O governo vai vender até 35% do capital do Instituto de Resseguros do Brasil (IRB-Brasil Re) ao Banco do Brasil (BB). A ideia é que o banco federal passe a compartilhar o controle acionário do IRB com Bradesco e Itaú, que já são acionistas expressivos, por meio de um acordo de acionistas a ser firmado.
A União, que detém hoje 50% do capital da companhia, ficará com 10% e terá uma ação de classe especial ("golden share") para exercer poder de veto no futuro em temas específicos, como a mudança do controle acionário da empresa. Aposentados e funcionários terão o direito de comprar, inclusive com recursos do Fundo de Garantia por Tempo de Serviço (FGTS), até 10% do capital da companhia.
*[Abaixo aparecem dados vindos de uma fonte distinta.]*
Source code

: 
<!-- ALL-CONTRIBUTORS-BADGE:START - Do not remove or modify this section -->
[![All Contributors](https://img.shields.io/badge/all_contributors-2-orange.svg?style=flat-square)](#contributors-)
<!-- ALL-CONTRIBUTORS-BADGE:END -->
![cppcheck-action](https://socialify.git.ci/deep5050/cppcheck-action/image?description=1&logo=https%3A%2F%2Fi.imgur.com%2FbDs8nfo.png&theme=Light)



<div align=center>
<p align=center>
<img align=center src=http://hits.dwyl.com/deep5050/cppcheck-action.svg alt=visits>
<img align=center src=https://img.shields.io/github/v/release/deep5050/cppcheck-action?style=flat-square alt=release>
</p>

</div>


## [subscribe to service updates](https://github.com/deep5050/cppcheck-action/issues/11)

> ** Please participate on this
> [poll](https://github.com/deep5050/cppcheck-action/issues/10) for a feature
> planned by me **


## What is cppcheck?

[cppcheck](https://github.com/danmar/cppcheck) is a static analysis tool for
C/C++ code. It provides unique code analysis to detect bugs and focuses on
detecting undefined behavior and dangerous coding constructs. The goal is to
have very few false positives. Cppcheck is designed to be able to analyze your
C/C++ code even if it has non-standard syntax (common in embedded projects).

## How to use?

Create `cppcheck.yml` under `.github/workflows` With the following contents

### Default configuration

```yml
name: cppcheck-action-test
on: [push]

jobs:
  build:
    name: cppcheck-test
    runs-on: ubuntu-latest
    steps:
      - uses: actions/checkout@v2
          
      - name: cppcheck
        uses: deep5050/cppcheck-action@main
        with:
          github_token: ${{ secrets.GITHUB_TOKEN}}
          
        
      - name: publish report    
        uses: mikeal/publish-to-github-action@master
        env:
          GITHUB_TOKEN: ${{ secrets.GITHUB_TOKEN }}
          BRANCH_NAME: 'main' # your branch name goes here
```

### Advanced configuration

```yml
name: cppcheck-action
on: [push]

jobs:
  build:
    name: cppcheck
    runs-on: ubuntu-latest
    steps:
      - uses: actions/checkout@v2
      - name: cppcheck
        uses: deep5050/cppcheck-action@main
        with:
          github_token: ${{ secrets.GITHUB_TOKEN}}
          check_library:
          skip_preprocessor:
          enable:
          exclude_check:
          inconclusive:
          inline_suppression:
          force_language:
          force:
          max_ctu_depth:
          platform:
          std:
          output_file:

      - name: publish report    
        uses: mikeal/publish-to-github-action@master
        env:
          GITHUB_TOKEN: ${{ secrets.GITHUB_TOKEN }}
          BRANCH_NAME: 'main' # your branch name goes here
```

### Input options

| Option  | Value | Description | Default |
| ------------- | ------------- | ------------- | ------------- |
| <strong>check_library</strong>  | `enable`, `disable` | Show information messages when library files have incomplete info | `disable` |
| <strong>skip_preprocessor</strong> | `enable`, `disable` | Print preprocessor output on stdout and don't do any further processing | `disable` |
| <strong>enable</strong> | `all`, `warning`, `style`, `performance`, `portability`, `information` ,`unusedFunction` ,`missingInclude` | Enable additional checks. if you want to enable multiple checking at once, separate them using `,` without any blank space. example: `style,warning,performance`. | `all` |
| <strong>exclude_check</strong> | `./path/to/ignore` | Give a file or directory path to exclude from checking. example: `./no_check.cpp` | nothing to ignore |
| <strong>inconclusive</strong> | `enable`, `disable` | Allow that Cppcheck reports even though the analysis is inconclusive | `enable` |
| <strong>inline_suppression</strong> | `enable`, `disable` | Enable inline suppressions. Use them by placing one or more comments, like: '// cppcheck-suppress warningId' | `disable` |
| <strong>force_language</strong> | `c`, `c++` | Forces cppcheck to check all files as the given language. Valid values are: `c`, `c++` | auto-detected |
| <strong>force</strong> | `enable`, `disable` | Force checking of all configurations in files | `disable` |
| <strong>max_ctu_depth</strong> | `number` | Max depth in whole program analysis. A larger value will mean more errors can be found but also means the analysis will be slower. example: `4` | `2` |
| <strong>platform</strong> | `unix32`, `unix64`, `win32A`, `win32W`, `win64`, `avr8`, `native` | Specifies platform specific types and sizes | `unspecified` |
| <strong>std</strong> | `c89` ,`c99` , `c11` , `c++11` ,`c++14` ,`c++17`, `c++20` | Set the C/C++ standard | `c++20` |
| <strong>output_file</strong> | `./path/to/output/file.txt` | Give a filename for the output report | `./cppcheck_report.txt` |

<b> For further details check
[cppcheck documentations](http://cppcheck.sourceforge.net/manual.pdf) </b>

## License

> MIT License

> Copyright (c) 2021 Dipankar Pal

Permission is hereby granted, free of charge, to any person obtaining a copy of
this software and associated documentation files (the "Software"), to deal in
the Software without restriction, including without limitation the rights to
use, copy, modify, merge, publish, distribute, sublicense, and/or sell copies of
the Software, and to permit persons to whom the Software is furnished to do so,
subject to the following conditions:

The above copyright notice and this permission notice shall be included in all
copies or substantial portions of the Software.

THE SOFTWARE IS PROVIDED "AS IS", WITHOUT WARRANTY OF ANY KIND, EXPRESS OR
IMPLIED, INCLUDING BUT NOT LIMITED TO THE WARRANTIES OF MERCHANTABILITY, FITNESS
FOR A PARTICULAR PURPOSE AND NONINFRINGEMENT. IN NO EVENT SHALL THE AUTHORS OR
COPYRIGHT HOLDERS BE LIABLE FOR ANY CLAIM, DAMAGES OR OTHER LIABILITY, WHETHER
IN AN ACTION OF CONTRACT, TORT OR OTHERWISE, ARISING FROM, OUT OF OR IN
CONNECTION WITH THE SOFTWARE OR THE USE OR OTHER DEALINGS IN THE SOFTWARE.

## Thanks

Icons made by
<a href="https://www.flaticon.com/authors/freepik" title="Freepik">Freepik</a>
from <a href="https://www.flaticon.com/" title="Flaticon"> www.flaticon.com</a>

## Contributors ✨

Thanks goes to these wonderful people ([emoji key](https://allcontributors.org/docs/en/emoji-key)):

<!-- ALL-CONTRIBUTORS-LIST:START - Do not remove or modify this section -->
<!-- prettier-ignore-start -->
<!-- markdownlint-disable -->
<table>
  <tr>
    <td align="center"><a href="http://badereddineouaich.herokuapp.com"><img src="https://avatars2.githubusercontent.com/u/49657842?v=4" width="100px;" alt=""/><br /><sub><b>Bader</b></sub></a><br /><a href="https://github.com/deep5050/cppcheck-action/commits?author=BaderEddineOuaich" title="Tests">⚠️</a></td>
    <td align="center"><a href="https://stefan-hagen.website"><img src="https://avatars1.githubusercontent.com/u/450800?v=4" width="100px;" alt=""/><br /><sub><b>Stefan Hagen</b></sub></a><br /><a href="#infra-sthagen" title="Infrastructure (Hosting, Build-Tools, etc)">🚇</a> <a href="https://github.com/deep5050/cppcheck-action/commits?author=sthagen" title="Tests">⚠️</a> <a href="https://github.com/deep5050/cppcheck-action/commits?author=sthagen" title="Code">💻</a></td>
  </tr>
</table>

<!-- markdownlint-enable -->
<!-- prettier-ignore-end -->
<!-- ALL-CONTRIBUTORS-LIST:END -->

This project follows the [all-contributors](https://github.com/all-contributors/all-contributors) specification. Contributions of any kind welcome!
Na última sexta-feira, o governo deu mais um passo para transferir o controle acionário do IRB ao BB. Publicou, no Diário Oficial da União, a Resolução número 3, do Conselho Nacional de Desestatização (CND), retomando o processo de privatização da resseguradora, que se arrasta desde o primeiro mandato do governo Lula. Pela resolução, o BNDES fará licitação para contratar uma firma de consultoria encarregada de fazer a avaliação do IRB.
A expectativa do governo é que o processo seja concluído em seis meses. Uma vez terminada a avaliação, o BNDES negociará o valor da venda do controle e o percentual do capital a ser adquirido pelo Banco do Brasil. Fontes oficiais ouvidas pelo Valor informaram que o BB deseja comprar algo entre 25% e 35% do capital do IRB.
O plano do BB é adquirir a fatia da companhia e, em seguida, fechar um acordo com os atuais acionistas para assegurar que a gestão seja privada. Hoje, a União detém 50% das ações. Os outros acionistas são: Bradesco (21,24%), Itaú Unibanco (15,44%), Porto Seguro (1,91%), HSBC (1,72%), Caixa Seguradora (1,08%), Santander (0,80%), Aliança do Brasil (0,79%) e outros (7,01%).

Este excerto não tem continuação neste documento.